(Information shown Opens)
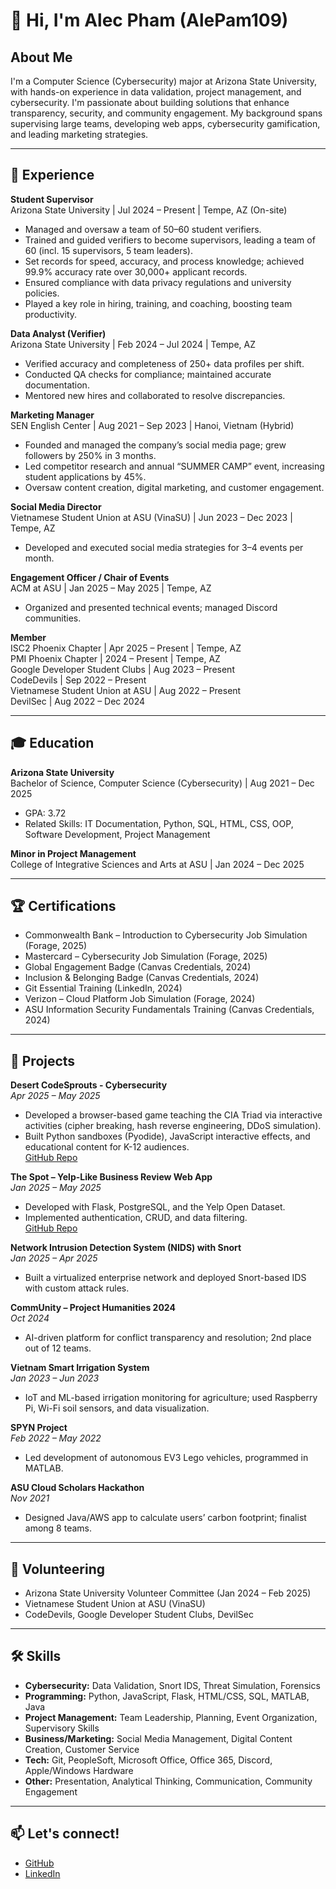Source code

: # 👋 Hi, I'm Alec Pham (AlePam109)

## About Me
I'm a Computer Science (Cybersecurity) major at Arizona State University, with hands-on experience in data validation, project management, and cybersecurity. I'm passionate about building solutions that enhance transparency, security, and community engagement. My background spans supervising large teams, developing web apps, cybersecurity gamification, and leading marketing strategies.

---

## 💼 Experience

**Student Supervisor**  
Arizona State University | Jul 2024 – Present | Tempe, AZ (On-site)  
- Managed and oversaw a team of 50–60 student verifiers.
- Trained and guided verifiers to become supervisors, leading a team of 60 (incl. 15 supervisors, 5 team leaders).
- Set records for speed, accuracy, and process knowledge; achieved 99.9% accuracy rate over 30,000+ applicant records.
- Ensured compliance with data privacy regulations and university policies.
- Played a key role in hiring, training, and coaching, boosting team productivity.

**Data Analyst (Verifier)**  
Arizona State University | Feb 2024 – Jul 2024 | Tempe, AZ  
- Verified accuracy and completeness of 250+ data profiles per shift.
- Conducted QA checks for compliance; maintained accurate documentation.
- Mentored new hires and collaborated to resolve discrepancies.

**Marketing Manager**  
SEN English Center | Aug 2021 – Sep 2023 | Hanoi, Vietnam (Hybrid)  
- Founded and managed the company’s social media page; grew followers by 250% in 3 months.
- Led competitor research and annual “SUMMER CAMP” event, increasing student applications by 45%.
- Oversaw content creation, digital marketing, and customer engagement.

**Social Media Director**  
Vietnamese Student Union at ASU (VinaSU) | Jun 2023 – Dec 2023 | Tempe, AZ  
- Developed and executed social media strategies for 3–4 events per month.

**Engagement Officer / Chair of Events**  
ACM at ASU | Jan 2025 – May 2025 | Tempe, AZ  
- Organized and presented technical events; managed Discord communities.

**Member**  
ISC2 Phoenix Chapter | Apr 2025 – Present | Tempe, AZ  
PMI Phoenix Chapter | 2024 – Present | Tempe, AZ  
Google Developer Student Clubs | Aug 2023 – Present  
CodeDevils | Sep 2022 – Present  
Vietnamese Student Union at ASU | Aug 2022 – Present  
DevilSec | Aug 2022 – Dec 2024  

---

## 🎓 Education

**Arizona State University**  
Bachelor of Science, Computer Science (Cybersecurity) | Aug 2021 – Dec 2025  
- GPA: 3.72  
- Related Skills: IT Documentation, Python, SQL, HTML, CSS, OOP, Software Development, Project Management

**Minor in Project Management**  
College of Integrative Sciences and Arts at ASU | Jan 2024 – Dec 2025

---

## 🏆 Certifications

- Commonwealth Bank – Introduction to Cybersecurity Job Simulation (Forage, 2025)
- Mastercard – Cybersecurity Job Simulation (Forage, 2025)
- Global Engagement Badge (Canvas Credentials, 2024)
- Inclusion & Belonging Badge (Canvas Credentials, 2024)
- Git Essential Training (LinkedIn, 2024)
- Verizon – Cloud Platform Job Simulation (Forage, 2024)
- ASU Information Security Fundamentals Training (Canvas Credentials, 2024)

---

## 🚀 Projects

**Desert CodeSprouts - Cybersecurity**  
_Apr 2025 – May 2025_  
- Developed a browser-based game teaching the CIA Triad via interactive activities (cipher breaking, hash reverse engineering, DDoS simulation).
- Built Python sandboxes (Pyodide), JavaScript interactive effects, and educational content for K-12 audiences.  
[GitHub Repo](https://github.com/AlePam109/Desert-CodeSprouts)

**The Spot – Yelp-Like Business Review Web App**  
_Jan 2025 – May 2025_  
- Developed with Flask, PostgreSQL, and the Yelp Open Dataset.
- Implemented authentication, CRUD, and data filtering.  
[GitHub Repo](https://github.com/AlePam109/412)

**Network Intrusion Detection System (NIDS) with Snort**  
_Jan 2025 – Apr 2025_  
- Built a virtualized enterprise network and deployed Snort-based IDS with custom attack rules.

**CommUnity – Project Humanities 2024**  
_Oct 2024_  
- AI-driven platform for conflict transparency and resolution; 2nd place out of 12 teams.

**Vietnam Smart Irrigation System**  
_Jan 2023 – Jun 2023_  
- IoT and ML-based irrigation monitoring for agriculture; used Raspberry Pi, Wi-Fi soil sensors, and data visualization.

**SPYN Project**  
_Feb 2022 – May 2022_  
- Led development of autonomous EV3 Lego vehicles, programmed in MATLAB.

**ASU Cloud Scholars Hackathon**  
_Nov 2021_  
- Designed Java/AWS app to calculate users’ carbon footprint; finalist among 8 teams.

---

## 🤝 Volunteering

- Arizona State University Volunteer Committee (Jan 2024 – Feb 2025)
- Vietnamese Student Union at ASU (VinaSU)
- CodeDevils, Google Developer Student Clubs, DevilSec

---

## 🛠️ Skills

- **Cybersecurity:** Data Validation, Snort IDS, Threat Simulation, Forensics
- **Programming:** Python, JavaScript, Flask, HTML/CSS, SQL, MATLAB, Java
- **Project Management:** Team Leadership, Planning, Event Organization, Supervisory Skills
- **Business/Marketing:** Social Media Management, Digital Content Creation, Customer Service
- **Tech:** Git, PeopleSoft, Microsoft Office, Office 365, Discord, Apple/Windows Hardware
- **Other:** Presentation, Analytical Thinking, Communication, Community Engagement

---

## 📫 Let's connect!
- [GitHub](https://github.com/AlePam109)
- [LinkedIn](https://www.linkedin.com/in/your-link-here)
(Information shown Closes)
Work to complete -> A word-for-word copy of the records above is needed, pictures excluded.

Response ->
Source code

: # 👋 Hi, I'm Alec Pham (AlePam109)

## About Me
I'm a Computer Science (Cybersecurity) major at Arizona State University, with hands-on experience in data validation, project management, and cybersecurity. I'm passionate about building solutions that enhance transparency, security, and community engagement. My background spans supervising large teams, developing web apps, cybersecurity gamification, and leading marketing strategies.

---

## 💼 Experience

**Student Supervisor**  
Arizona State University | Jul 2024 – Present | Tempe, AZ (On-site)  
- Managed and oversaw a team of 50–60 student verifiers.
- Trained and guided verifiers to become supervisors, leading a team of 60 (incl. 15 supervisors, 5 team leaders).
- Set records for speed, accuracy, and process knowledge; achieved 99.9% accuracy rate over 30,000+ applicant records.
- Ensured compliance with data privacy regulations and university policies.
- Played a key role in hiring, training, and coaching, boosting team productivity.

**Data Analyst (Verifier)**  
Arizona State University | Feb 2024 – Jul 2024 | Tempe, AZ  
- Verified accuracy and completeness of 250+ data profiles per shift.
- Conducted QA checks for compliance; maintained accurate documentation.
- Mentored new hires and collaborated to resolve discrepancies.

**Marketing Manager**  
SEN English Center | Aug 2021 – Sep 2023 | Hanoi, Vietnam (Hybrid)  
- Founded and managed the company’s social media page; grew followers by 250% in 3 months.
- Led competitor research and annual “SUMMER CAMP” event, increasing student applications by 45%.
- Oversaw content creation, digital marketing, and customer engagement.

**Social Media Director**  
Vietnamese Student Union at ASU (VinaSU) | Jun 2023 – Dec 2023 | Tempe, AZ  
- Developed and executed social media strategies for 3–4 events per month.

**Engagement Officer / Chair of Events**  
ACM at ASU | Jan 2025 – May 2025 | Tempe, AZ  
- Organized and presented technical events; managed Discord communities.

**Member**  
ISC2 Phoenix Chapter | Apr 2025 – Present | Tempe, AZ  
PMI Phoenix Chapter | 2024 – Present | Tempe, AZ  
Google Developer Student Clubs | Aug 2023 – Present  
CodeDevils | Sep 2022 – Present  
Vietnamese Student Union at ASU | Aug 2022 – Present  
DevilSec | Aug 2022 – Dec 2024  

---

## 🎓 Education

**Arizona State University**  
Bachelor of Science, Computer Science (Cybersecurity) | Aug 2021 – Dec 2025  
- GPA: 3.72  
- Related Skills: IT Documentation, Python, SQL, HTML, CSS, OOP, Software Development, Project Management

**Minor in Project Management**  
College of Integrative Sciences and Arts at ASU | Jan 2024 – Dec 2025

---

## 🏆 Certifications

- Commonwealth Bank – Introduction to Cybersecurity Job Simulation (Forage, 2025)
- Mastercard – Cybersecurity Job Simulation (Forage, 2025)
- Global Engagement Badge (Canvas Credentials, 2024)
- Inclusion & Belonging Badge (Canvas Credentials, 2024)
- Git Essential Training (LinkedIn, 2024)
- Verizon – Cloud Platform Job Simulation (Forage, 2024)
- ASU Information Security Fundamentals Training (Canvas Credentials, 2024)

---

## 🚀 Projects

**Desert CodeSprouts - Cybersecurity**  
_Apr 2025 – May 2025_  
- Developed a browser-based game teaching the CIA Triad via interactive activities (cipher breaking, hash reverse engineering, DDoS simulation).
- Built Python sandboxes (Pyodide), JavaScript interactive effects, and educational content for K-12 audiences.  
[GitHub Repo](https://github.com/AlePam109/Desert-CodeSprouts)

**The Spot – Yelp-Like Business Review Web App**  
_Jan 2025 – May 2025_  
- Developed with Flask, PostgreSQL, and the Yelp Open Dataset.
- Implemented authentication, CRUD, and data filtering.  
[GitHub Repo](https://github.com/AlePam109/412)

**Network Intrusion Detection System (NIDS) with Snort**  
_Jan 2025 – Apr 2025_  
- Built a virtualized enterprise network and deployed Snort-based IDS with custom attack rules.

**CommUnity – Project Humanities 2024**  
_Oct 2024_  
- AI-driven platform for conflict transparency and resolution; 2nd place out of 12 teams.

**Vietnam Smart Irrigation System**  
_Jan 2023 – Jun 2023_  
- IoT and ML-based irrigation monitoring for agriculture; used Raspberry Pi, Wi-Fi soil sensors, and data visualization.

**SPYN Project**  
_Feb 2022 – May 2022_  
- Led development of autonomous EV3 Lego vehicles, programmed in MATLAB.

**ASU Cloud Scholars Hackathon**  
_Nov 2021_  
- Designed Java/AWS app to calculate users’ carbon footprint; finalist among 8 teams.

---

## 🤝 Volunteering

- Arizona State University Volunteer Committee (Jan 2024 – Feb 2025)
- Vietnamese Student Union at ASU (VinaSU)
- CodeDevils, Google Developer Student Clubs, DevilSec

---

## 🛠️ Skills

- **Cybersecurity:** Data Validation, Snort IDS, Threat Simulation, Forensics
- **Programming:** Python, JavaScript, Flask, HTML/CSS, SQL, MATLAB, Java
- **Project Management:** Team Leadership, Planning, Event Organization, Supervisory Skills
- **Business/Marketing:** Social Media Management, Digital Content Creation, Customer Service
- **Tech:** Git, PeopleSoft, Microsoft Office, Office 365, Discord, Apple/Windows Hardware
- **Other:** Presentation, Analytical Thinking, Communication, Community Engagement

---

## 📫 Let's connect!
- [GitHub](https://github.com/AlePam109)
- [LinkedIn](https://www.linkedin.com/in/your-link-here)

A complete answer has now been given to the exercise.